The linker histone H1.0 generates epigenetic and functional intratumor heterogeneity
journal contributionposted on 07.09.2020 by Cristina Morales Torres, Alva Biran, Matthew J Burney, Harshil Patel, Tristan Henser-Brownhill, Ayelet-Hashahar Shapira Cohen, Yilong Li, Rotem Ben-Hamo, Emma Nye, Bradley Spencer-Dene, Probir Chakravarty, Sol Efroni, Nik Matthews, Tom Misteli, Eran Meshorer, Paola Scaffidi
Any type of content formally published in an academic journal, usually following a peer-review process.

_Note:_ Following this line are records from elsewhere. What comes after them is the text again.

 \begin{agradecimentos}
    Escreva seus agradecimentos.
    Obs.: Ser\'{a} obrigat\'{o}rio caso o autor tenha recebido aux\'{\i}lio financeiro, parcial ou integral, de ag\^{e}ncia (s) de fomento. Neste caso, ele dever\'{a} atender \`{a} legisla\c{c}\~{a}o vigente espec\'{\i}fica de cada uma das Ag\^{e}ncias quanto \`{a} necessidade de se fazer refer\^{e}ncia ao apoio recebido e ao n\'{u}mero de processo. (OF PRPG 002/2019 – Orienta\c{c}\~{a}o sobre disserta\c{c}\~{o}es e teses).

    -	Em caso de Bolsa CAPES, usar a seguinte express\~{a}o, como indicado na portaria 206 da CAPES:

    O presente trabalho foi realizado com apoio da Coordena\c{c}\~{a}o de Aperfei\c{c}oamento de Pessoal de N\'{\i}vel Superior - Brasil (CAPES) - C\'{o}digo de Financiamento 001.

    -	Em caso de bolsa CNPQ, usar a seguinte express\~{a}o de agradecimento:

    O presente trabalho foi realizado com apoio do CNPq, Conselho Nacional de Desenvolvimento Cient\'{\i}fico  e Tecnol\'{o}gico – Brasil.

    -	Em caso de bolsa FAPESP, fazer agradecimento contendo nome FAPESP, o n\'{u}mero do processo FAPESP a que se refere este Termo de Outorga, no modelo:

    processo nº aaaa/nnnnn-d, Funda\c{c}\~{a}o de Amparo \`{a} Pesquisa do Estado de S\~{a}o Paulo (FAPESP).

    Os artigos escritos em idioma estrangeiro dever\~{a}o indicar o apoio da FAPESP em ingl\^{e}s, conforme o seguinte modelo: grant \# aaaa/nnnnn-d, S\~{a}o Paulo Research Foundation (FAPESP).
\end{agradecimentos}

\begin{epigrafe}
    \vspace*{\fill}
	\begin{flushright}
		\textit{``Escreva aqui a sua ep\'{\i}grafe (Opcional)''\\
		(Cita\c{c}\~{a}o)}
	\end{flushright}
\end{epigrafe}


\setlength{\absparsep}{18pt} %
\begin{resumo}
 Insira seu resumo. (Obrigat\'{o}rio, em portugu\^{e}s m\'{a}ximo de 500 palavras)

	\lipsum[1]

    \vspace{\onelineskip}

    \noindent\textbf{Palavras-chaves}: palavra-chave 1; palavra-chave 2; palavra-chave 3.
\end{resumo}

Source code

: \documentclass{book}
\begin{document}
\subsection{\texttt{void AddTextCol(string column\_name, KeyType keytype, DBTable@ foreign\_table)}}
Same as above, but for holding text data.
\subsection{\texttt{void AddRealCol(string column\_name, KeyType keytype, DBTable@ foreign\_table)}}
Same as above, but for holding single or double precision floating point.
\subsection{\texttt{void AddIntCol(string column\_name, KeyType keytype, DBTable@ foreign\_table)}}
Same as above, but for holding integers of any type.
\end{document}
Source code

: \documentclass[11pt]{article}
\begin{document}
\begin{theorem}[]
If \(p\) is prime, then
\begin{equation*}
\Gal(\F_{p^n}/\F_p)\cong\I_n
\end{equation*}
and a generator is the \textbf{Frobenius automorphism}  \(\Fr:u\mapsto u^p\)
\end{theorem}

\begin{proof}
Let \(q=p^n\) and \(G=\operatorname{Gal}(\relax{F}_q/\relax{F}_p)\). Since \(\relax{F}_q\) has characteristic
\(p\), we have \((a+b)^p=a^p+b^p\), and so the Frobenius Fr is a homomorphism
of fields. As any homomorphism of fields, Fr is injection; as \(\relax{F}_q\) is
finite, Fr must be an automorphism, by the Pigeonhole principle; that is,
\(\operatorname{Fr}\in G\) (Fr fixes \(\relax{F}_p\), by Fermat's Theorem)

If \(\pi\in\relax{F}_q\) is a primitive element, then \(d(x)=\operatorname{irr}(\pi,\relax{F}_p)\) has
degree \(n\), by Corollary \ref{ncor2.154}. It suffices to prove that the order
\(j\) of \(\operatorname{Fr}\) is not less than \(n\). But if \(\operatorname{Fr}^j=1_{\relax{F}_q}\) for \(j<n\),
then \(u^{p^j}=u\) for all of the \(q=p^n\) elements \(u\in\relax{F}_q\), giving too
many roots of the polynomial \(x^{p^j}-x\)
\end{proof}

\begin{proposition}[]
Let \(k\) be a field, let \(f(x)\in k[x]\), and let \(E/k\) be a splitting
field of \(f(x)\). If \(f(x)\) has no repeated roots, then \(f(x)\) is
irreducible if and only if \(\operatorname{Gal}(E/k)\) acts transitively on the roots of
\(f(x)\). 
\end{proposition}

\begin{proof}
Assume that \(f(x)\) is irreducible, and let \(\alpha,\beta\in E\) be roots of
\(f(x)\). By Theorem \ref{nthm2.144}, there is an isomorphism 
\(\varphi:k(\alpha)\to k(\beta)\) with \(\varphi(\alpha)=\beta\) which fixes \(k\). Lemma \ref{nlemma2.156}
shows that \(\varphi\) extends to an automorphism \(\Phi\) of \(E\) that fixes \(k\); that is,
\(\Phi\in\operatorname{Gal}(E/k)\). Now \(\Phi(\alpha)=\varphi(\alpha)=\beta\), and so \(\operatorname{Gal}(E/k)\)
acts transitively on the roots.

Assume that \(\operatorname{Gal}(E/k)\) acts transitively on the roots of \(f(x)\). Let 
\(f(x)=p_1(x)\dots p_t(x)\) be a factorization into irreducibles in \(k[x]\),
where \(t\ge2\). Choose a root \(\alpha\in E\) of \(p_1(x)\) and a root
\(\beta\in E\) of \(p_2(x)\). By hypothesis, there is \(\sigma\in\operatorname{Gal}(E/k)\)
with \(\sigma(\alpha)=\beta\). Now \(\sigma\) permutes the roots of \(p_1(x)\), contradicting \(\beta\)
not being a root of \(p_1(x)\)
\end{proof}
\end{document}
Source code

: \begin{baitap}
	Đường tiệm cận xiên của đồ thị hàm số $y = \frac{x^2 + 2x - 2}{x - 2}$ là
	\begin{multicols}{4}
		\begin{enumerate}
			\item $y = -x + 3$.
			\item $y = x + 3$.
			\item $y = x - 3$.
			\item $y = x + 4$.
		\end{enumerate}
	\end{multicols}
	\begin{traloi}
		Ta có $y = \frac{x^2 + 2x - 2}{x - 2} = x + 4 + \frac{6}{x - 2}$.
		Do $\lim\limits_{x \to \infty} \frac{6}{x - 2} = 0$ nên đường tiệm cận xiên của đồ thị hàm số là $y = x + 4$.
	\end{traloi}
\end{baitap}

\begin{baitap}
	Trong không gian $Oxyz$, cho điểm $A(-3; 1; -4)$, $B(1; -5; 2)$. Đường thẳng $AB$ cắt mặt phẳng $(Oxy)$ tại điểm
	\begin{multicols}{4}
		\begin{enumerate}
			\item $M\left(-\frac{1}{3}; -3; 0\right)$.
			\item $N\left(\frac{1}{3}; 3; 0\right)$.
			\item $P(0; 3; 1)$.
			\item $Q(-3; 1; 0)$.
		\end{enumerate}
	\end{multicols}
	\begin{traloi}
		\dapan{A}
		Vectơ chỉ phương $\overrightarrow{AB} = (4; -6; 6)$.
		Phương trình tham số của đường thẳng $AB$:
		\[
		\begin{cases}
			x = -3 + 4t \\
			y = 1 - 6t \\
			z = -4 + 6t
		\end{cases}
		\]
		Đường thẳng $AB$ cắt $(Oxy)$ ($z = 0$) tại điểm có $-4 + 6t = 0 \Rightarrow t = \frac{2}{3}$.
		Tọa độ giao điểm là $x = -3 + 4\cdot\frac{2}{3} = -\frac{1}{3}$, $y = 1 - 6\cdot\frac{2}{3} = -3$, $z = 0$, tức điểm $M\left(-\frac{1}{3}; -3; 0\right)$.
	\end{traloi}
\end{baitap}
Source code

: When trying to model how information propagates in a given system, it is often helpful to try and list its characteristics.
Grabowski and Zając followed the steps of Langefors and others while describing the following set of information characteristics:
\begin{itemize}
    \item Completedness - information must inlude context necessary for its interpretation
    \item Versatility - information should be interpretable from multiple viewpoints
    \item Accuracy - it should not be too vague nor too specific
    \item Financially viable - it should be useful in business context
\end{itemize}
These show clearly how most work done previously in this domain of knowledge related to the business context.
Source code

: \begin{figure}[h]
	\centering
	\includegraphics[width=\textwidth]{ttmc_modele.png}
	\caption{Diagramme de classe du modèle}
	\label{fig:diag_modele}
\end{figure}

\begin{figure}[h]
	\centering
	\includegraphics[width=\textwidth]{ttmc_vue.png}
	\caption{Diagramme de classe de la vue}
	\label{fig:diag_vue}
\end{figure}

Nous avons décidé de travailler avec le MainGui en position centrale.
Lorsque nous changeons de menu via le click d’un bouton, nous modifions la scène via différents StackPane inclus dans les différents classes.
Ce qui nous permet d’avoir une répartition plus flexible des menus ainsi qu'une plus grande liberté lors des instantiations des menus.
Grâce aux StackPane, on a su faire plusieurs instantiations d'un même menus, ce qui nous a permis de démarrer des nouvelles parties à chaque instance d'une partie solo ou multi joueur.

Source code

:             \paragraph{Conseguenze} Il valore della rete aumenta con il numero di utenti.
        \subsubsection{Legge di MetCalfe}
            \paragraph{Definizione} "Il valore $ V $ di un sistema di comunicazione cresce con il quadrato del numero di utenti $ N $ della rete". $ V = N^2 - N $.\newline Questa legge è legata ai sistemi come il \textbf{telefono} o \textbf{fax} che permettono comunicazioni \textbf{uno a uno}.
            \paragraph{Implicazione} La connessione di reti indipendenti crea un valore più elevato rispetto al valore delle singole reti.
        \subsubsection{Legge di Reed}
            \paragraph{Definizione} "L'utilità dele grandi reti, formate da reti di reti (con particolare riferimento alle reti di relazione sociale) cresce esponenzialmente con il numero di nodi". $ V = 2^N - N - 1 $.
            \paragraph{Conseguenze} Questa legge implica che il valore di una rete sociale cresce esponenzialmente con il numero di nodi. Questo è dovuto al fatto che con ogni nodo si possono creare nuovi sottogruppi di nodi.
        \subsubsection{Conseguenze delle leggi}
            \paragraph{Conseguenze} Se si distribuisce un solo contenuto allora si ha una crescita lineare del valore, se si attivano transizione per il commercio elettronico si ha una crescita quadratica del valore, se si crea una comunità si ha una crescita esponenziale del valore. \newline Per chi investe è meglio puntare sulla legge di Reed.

Tumors comprise functionally diverse subpopulations of cells with distinct proliferative potential. Here, we show that dynamic epigenetic states defined by the linker histone H1.0 determine which cells within a tumor can sustain the long-term cancer growth. Numerous cancer types exhibit high inter- and intratumor heterogeneity of H1.0, with H1.0 levels correlating with tumor differentiation status, patient survival, and, at the single-cell level, cancer stem cell markers. Silencing of H1.0 promotes maintenance of self-renewing cells by inducing derepression of megabase-sized gene domains harboring downstream effectors of oncogenic pathways. Self-renewing epigenetic states are not stable, and reexpression of H1.0 in subsets of tumor cells establishes transcriptional programs that restrict cancer cells' long-term proliferative potential and drive their differentiation. Our results uncover epigenetic determinants of tumor-maintaining cells.